Pero es de otras ganas de las que me demoro en hablar. Ganas cuantiosas de oprimir esos fabulosos melones agresivos. Cuántas veces estuvimos solos al mediodía, comiendo yo mi huevo duro en la cocina o mi barra de chocolate de taza en el jolcito mientras leía a Henry Miller, quien me instigaba desde sus trópicos a arremeter contra esa jactanciosa estantería. ¿Qué podía pasar?... Estuve cerca, me ponía detrás tuyo, vos sentada. Y ahítas mis manos, acechando tu escote. ¿Cómo invitarte a que nos encontráramos en la calle? Y ver, darnos una chance de crear onda fuera de allí.
Hubiera podido escribirte un acróstico erótico con todas las letras de Olga Petrona Griffith, no como el estúpido que te hice con Olguita, que me salió defectuoso, aunque divertido. Puesto que a la instancia de sorprenderte con mi manual ataque no me atrevía, llegó el día en que me traje tres lombrices en una pequeña caja de cartón. Ya Amanda te había mostrado ilustraciones de serpientes en una edición de “Anaconda y otros cuentos” y vos habías reaccionado atravesada por el pánico y reclamaste llorando que yo o Mercedes o el pergeño de Josecito, que también estaba, le decomisáramos el libro a Amanda. ¡Inextricable Olga sojuzgada por unas figuras en un libro de Horacio Quiroga! Cuánto más por aquellas lombrices con las que transpirando amenacé. Peor que puñales, ellas, una en mi palma, las tuve que ocultar porque tu espanto no daba lugar a la audición de mi solicitud. Vos con tus ursos, yo con las pibas nos encamábamos. Pero vos y yo, ¿eh?, ¿qué te costaba?: unos tiritos conmigo te remozarían, y no lo habría de bocinar, mientras avanzaba hacia vos, arrinconada como Isabel Sarli en sus películas, a quien, dicho sea de paso, habías asegurado, holgadamente, Olga, superabas. Me fui afirmando mientras vos, entrecortada, suplicabas que dejara por allí, mejor, que arrojara por el inodoro a esos bichos infames, vianda de pez, y comunicabas que “tocar lo dejo”, “tocar lo dejo” autorizabas, invitabas “tocar lo dejo”. Me dí a entender, pero temblaba.
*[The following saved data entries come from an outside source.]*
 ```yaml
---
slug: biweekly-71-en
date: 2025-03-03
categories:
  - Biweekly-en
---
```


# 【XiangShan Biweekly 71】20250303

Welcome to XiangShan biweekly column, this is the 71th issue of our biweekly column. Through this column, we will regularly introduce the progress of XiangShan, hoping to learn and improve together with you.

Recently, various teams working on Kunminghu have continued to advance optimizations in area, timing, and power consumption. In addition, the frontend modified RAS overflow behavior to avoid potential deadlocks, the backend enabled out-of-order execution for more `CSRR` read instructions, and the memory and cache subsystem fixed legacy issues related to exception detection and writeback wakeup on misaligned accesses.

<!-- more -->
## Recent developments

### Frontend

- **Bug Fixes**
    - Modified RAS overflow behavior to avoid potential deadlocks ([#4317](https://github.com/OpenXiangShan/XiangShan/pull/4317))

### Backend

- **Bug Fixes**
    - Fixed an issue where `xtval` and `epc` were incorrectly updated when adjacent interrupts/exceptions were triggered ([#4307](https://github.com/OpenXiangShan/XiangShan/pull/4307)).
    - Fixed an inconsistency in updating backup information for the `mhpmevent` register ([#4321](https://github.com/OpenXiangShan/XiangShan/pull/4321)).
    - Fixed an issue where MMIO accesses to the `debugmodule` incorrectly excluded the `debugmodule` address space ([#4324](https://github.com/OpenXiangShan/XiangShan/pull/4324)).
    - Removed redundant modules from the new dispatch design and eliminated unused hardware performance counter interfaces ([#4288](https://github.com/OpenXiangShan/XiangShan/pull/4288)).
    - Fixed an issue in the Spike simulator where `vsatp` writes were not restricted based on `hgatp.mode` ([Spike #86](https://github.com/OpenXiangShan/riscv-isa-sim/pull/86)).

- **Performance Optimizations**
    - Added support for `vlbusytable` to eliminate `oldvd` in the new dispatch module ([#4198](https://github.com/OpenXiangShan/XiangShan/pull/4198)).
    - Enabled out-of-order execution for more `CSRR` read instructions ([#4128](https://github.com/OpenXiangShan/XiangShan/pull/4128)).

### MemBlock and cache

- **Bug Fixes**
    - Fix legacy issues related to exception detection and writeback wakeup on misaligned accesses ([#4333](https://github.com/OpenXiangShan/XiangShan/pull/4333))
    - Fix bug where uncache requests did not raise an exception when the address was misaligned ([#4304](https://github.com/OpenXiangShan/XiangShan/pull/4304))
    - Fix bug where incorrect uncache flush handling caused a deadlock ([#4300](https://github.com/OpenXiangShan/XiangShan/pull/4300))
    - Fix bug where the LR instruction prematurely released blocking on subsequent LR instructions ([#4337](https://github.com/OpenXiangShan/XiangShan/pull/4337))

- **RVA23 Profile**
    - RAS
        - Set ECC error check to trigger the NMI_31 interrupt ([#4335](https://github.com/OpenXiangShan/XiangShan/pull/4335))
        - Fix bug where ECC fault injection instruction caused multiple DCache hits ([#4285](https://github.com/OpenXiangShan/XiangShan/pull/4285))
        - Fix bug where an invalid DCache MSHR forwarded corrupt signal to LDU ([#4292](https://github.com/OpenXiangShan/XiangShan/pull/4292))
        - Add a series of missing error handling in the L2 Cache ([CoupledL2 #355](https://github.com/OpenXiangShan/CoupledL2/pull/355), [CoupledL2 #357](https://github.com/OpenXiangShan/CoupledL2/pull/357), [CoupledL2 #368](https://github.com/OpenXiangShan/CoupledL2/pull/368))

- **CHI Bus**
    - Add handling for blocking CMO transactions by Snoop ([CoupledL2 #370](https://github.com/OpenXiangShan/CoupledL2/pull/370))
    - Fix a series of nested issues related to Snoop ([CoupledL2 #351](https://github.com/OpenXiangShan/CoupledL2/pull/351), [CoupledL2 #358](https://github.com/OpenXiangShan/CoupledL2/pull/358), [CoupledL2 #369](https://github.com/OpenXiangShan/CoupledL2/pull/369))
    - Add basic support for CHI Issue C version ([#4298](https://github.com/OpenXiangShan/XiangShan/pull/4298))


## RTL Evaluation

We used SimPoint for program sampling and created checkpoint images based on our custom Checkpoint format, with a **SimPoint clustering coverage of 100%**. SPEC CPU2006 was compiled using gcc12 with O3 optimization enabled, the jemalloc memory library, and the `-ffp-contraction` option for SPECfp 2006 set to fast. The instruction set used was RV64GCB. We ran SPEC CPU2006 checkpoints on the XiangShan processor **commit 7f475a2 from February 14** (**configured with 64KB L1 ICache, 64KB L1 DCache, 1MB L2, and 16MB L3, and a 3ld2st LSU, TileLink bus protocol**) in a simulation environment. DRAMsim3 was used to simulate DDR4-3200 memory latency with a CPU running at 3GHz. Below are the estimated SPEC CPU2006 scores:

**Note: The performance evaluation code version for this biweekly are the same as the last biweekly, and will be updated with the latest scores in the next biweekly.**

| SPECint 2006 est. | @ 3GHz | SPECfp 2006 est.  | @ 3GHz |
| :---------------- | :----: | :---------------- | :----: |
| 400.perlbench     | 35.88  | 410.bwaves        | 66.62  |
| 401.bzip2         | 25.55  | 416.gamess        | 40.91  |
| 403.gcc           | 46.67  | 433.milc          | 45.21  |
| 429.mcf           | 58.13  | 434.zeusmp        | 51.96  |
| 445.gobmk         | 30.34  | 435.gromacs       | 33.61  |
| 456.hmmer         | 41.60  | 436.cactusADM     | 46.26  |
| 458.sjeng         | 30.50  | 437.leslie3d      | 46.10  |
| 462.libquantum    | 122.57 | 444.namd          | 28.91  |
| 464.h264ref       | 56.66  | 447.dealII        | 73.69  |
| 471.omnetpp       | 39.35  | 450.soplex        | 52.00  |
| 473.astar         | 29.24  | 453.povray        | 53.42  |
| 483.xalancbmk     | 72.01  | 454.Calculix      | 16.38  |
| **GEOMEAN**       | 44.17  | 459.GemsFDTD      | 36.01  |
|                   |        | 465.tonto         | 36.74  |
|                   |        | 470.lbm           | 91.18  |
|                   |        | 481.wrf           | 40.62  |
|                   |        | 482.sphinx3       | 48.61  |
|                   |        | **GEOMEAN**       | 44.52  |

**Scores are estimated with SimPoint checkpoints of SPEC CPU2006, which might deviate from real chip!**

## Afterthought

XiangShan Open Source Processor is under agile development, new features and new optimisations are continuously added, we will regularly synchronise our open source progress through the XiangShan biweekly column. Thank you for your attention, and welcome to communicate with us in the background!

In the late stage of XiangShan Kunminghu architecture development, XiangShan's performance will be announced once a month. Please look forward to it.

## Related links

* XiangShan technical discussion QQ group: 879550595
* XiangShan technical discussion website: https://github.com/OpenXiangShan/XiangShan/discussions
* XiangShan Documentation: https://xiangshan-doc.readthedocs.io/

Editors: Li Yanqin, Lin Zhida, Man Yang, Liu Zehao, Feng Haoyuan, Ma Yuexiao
Me puse amoroso. Estrábico. Se oiría cuando tragaba, como se oía el silencio, como se oía cuando te desabrochaste y desencorpiñaste y levantaste el pulóver y aparecieron. “Siga”, pensé que ordené. Seguiste, ladina, estuporoso me quedé, humillado, un fuego me subió, hasta que, así como estabas de estupenda me los incrustaste en los intercostales, y me desmoroné, fusilado. Volví en mí en la guardia del hospital Ramos Mejía: tuve espasmos cuando lograron reanimarme. Me había golpeado fuerte la cabeza contra la Olivetti. Hay vergüenzas que afrontar. Regresaré a la oficina la semana que viene.